5.5: Daunting Trigonometric Integral

The final example of taking out the big part is to estimate a daunting trigonometric integral that I learned as an undergraduate. My classmates and I spent many late nights in the physics library solving homework problems; the graduate students, doing the same for their courses, would regale us with their favorite mathematics and physics problems.

The integral appeared on the mathematical-preliminaries exam to enter the Landau Institute for Theoretical Physics in the former USSR. The problem is to evaluate

\[\int_{-\pi/2}^{\pi/2} (\cos t)^{100}dt \label{5.42} \]

to within 5% in less than 5 min without using a calculator or computer!

That \((\cos t)^{100}\) looks frightening. Most trigonometric identities do not help. The usually helpful identity \((\cos t)^{2} = (\cos 2t − 1)/2\) produces only

\[(\cos t)^{100} = (\frac{\cos 2t - 1}{2})^{50}, \label{5.43} \]

which becomes a trigonometric monster upon expanding the 50th power.

A clue pointing to a simpler method is that 5% accuracy is sufficient so, find the big part! The integrand is largest when \(t\) is near zero. There, \(\cos t ≈ 1 − t^{2}/2\) (Problem 5.20), so the integrand is roughly

\[(\cos t)^{100} ≈ (1 - \frac{t^{2}}{2})^{100}. \label{5.44} \]

It has the familiar form \((1 + z)^{n}\), with fractional change \(z = −t^{2}/2\) and exponent \(n = 100\). When \(t\) is small, \(z = −t^{2}/2\) is tiny, so \((1+z)^{n}\) may be approximated using the results of Section 5.3.4:

\[(1+z)^{n} \approx\left\{\begin{array}{ll}
1+n z & (z \ll 1 \text { and } n z \ll 1) \\
e^{n z} & (z \ll 1 \text { and } n z \text { unrestricted) }
\end{array}\right.\label{5.45} \]

Because the exponent \(n\) is large, \(nz\) can be large even when t and \(z\) are small. Therefore, the safest approximation is \((1 + z)^{n} ≈ e^{nz}\); then

\[(\cos t)^{100} ≈ (1 - \frac{t^{2}}{2})^{100} ≈ e^{-50t^{2}}. \label{5.46} \]

A cosine raised to a high power becomes a Gaussian! As a check on this surprising conclusion, computer- generated plots of \((cost)^{n}\) for \(n = 1...5\) show a Gaussian bell shape taking form as \(n\) increases.

Even with this graphical evidence, replacing \((cos t)^{100}\) by a Gaussian is a bit suspicious. In the original integral, t ranges from \(−\pi/2\) to \(\pi/2\), and these endpoints are far outside the region where \(\cos t ≈ 1 − t^{2}/2\) is an accurate approximation.
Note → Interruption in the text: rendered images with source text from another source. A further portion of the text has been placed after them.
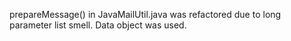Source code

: prepareMessage() in JavaMailUtil.java was refactored due to long parameter list smell.
Data object was used.
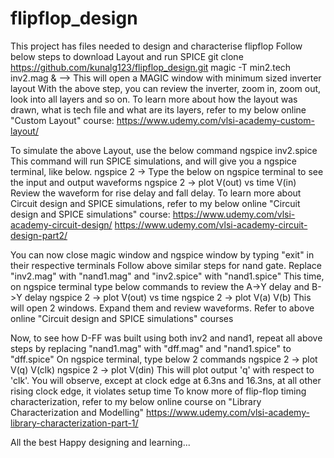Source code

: # flipflop_design
This project has files needed to design and characterise flipflop
Follow below steps to download Layout and run SPICE
git clone https://github.com/kunalg123/flipflop_design.git
magic -T min2.tech inv2.mag & --> This will open a MAGIC window with minimum sized inverter layout
With the above step, you can review the inverter, zoom in, zoom out, look into all layers and so on. To learn more about how the layout was drawn, what is tech file and what are its layers, refer to my below online "Custom Layout" course:
https://www.udemy.com/vlsi-academy-custom-layout/

To simulate the above Layout, use the below command
ngspice inv2.spice 
This command will run SPICE simulations, and will give you a ngspice terminal, like below.
ngspice 2 -> 
Type the below on ngspice terminal to see the input and output waveforms
ngspice 2 -> plot V(out) vs time V(in)
Review the waveform for rise delay and fall delay. To learn more about Circuit design and SPICE simulations, refer to my below online "Circuit design and SPICE simulations" course:
https://www.udemy.com/vlsi-academy-circuit-design/
https://www.udemy.com/vlsi-academy-circuit-design-part2/

You can now close magic window and ngspice window by typing "exit" in their respective terminals
Follow above similar steps for nand gate. Replace "inv2.mag" with "nand1.mag" and "inv2.spice" with "nand1.spice"
This time, on ngspice terminal type below commands to review the A->Y delay and B->Y delay
ngspice 2 -> plot V(out) vs time 
ngspice 2 -> plot V(a) V(b)
This will open 2 windows. Expand them and review waveforms. Refer to above online "Circuit design and SPICE simulations" courses

Now, to see how D-FF was built using both inv2 and nand1, repeat all above steps by replacing "nand1.mag" with "dff.mag" and "nand1.spice" to "dff.spice" 
On ngspice terminal, type below 2 commands
ngspice 2 -> plot V(q) V(clk)
ngspice 2 -> plot V(din)
This will plot output 'q' with respect to 'clk'. You will observe, except at clock edge at 6.3ns and 16.3ns, at all other rising clock edge, it violates setup time
To know more of flip-flop timing characterization, refer to my below online course on "Library Characterization and Modelling"
https://www.udemy.com/vlsi-academy-library-characterization-part-1/

All the best
Happy designing and learning...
Fortunately, this issue contributes only a tiny error (Problem 5.35). Ignoring this error turns the original integral into a Gaussian integral with finite limits:

\[\int_{-\pi/2}^{\pi/2} (cost)^{100}dt ≈ \int_{-\pi/2}^{\pi/2} e^{-50t^{2}}dt. \label{5.47} \]

Unfortunately, with finite limits the integral has no closed form. But extending the limits to infinity produces a closed form while contributing almost no error (Problem 5.36). The approximation chain is now

\[\int_{-\pi/2}^{\pi/2} (cos t)^{100}dt ≈ \int_{-\pi/2}^{\pi/2} e^{-50t^{2}}dt ≈ \int_{-\infty}^{\infty} e^{-50t^{2}}dt. \label{5.48} \]
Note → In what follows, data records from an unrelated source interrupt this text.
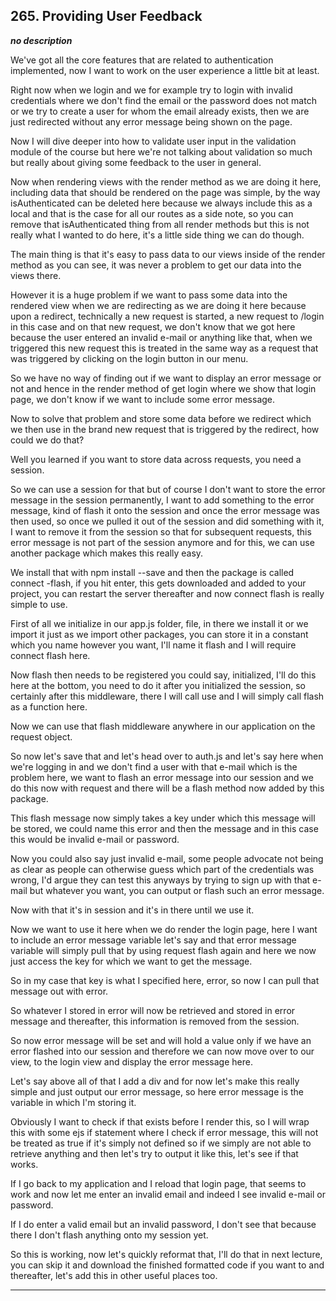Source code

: ## 265. Providing User Feedback

<strong><em>no description</em></strong>

We've got all the core features that are related to authentication implemented,
now I want to work on the user experience a little bit at least. 

Right now when we login and we for example try to login with invalid credentials
where we don't find the email or the password does not match or we try to create
a user for whom the email already exists, then we are just redirected without
any error message being shown on the page. 

Now I will dive deeper into how to validate user input in the validation module
of the course but here we're not talking about validation so much but really
about giving some feedback to the user in general. 

Now when rendering views with the render method as we are doing it here,
including data that should be rendered on the page was simple, by the way
isAuthenticated can be deleted here because we always include this as a local
and that is the case for all our routes as a side note, so you can remove that
isAuthenticated thing from all render methods but this is not really what I
wanted to do here, it's a little side thing we can do though. 

The main thing is that it's easy to pass data to our views inside of the render
method as you can see, it was never a problem to get our data into the views
there. 

However it is a huge problem if we want to pass some data into the rendered view
when we are redirecting as we are doing it here because upon a redirect,
technically a new request is started, a new request to /login in this case and
on that new request, we don't know that we got here because the user entered an
invalid e-mail or anything like that, when we triggered this new request this is
treated in the same way as a request that was triggered by clicking on the login
button in our menu. 

So we have no way of finding out if we want to display an error message or not
and hence in the render method of get login where we show that login page, we
don't know if we want to include some error message. 

Now to solve that problem and store some data before we redirect which we then
use in the brand new request that is triggered by the redirect, how could we do
that? 

Well you learned if you want to store data across requests, you need a session. 

So we can use a session for that but of course I don't want to store the error
message in the session permanently, I want to add something to the error
message, kind of flash it onto the session and once the error message was then
used, so once we pulled it out of the session and did something with it, I want
to remove it from the session so that for subsequent requests, this error
message is not part of the session anymore and for this, we can use another
package which makes this really easy. 

We install that with npm install --save and then the package is called connect
-flash, if you hit enter, this gets downloaded and added to your project, you
can restart the server thereafter and now connect flash is really simple to use.


First of all we initialize in our app.js folder, file, in there we install it or
we import it just as we import other packages, you can store it in a constant
which you name however you want, I'll name it flash and I will require connect
flash here. 

Now flash then needs to be registered you could say, initialized, I'll do this
here at the bottom, you need to do it after you initialized the session, so
certainly after this middleware, there I will call use and I will simply call
flash as a function here. 

Now we can use that flash middleware anywhere in our application on the request
object. 

So now let's save that and let's head over to auth.js and let's say here when
we're logging in and we don't find a user with that e-mail which is the problem
here, we want to flash an error message into our session and we do this now with
request and there will be a flash method now added by this package. 

This flash message now simply takes a key under which this message will be
stored, we could name this error and then the message and in this case this
would be invalid e-mail or password. 

Now you could also say just invalid e-mail, some people advocate not being as
clear as people can otherwise guess which part of the credentials was wrong, I'd
argue they can test this anyways by trying to sign up with that e-mail but
whatever you want, you can output or flash such an error message. 

Now with that it's in session and it's in there until we use it. 

Now we want to use it here when we do render the login page, here I want to
include an error message variable let's say and that error message variable will
simply pull that by using request flash again and here we now just access the
key for which we want to get the message. 

So in my case that key is what I specified here, error, so now I can pull that
message out with error. 

So whatever I stored in error will now be retrieved and stored in error message
and thereafter, this information is removed from the session. 

So now error message will be set and will hold a value only if we have an error
flashed into our session and therefore we can now move over to our view, to the
login view and display the error message here. 

Let's say above all of that I add a div and for now let's make this really
simple and just output our error message, so here error message is the variable
in which I'm storing it. 

Obviously I want to check if that exists before I render this, so I will wrap
this with some ejs if statement where I check if error message, this will not be
treated as true if it's simply not defined so if we simply are not able to
retrieve anything and then let's try to output it like this, let's see if that
works. 

If I go back to my application and I reload that login page, that seems to work
and now let me enter an invalid email and indeed I see invalid e-mail or
password. 

If I do enter a valid email but an invalid password, I don't see that because
there I don't flash anything onto my session yet. 

So this is working, now let's quickly reformat that, I'll do that in next
lecture, you can skip it and download the finished formatted code if you want to
and thereafter, let's add this in other useful places too. 

---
The last integral is an old friend (Section 2.1): \(\int_{-\infty}^{\infty} e^{-at^{2}}dt = \sqrt{\pi/a}\). With \(α = 50\), the integral becomes \(\sqrt{π/50}\). Conveniently, 50 is roughly \(16\pi\), so the square root and our 5% estimate is roughly 0.25.

For comparison, the exact integral is (Problem 5.41)

\[\int_{-\infty}^{\infty} (cos t)^{n} dt = 2^{-n}(\left(\begin{array}{l} n \\ n/2 \end{array}\right): \pi \label{5.49} \]

When \(n = 100\), the binomial coefficient and power of two produce

\[\frac{12611418068195524166851562157}{158456325028528675187087900672}\pi ≈ 0.25003696348037. \label{5.50} \]

Our 5-minute, within-5% estimate of 0.25 is accurate to almost 0.01%!